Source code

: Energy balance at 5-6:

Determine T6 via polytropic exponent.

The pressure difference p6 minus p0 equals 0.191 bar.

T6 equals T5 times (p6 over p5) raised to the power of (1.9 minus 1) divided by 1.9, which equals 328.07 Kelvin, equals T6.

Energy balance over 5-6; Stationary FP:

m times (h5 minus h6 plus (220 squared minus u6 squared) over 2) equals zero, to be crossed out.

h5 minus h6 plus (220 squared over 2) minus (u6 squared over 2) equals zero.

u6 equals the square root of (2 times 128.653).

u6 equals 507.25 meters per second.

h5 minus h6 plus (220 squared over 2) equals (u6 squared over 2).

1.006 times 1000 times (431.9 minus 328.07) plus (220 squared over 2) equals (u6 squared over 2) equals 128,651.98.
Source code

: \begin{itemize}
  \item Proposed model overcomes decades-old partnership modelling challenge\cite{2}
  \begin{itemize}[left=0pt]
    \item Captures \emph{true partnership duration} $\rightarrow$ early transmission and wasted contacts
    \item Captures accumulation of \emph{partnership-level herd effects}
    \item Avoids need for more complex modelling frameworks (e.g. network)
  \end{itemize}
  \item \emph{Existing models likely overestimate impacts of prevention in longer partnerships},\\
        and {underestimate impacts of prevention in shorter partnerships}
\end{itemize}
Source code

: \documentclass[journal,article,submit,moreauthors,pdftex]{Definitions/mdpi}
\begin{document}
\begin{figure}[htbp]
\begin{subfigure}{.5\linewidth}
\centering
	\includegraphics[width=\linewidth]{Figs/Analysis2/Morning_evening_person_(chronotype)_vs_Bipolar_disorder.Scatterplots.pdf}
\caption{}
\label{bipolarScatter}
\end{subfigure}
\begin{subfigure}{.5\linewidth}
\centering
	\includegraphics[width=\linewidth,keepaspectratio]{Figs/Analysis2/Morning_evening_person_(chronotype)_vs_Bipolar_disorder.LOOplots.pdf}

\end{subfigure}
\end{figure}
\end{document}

···

▸ **EXERCISE DIRECTIONS**
Reproduce the material while keeping each line exactly as it was written.

▸ **REPLY TO THE EXERCISE**
Source code

: Energy balance at 5-6:

Determine T6 via polytropic exponent.

The pressure difference p6 minus p0 equals 0.191 bar.

T6 equals T5 times (p6 over p5) raised to the power of (1.9 minus 1) divided by 1.9, which equals 328.07 Kelvin, equals T6.

Energy balance over 5-6; Stationary FP:

m times (h5 minus h6 plus (220 squared minus u6 squared) over 2) equals zero, to be crossed out.

h5 minus h6 plus (220 squared over 2) minus (u6 squared over 2) equals zero.

u6 equals the square root of (2 times 128.653).

u6 equals 507.25 meters per second.

h5 minus h6 plus (220 squared over 2) equals (u6 squared over 2).

1.006 times 1000 times (431.9 minus 328.07) plus (220 squared over 2) equals (u6 squared over 2) equals 128,651.98.
Source code

: \begin{itemize}
  \item Proposed model overcomes decades-old partnership modelling challenge\cite{2}
  \begin{itemize}[left=0pt]
    \item Captures \emph{true partnership duration} $\rightarrow$ early transmission and wasted contacts
    \item Captures accumulation of \emph{partnership-level herd effects}
    \item Avoids need for more complex modelling frameworks (e.g. network)
  \end{itemize}
  \item \emph{Existing models likely overestimate impacts of prevention in longer partnerships},\\
        and {underestimate impacts of prevention in shorter partnerships}
\end{itemize}
Source code

: \documentclass[journal,article,submit,moreauthors,pdftex]{Definitions/mdpi}
\begin{document}
\begin{figure}[htbp]
\begin{subfigure}{.5\linewidth}
\centering
	\includegraphics[width=\linewidth]{Figs/Analysis2/Morning_evening_person_(chronotype)_vs_Bipolar_disorder.Scatterplots.pdf}
\caption{}
\label{bipolarScatter}
\end{subfigure}
\begin{subfigure}{.5\linewidth}
\centering
	\includegraphics[width=\linewidth,keepaspectratio]{Figs/Analysis2/Morning_evening_person_(chronotype)_vs_Bipolar_disorder.LOOplots.pdf}

\end{subfigure}
\end{figure}
\end{document}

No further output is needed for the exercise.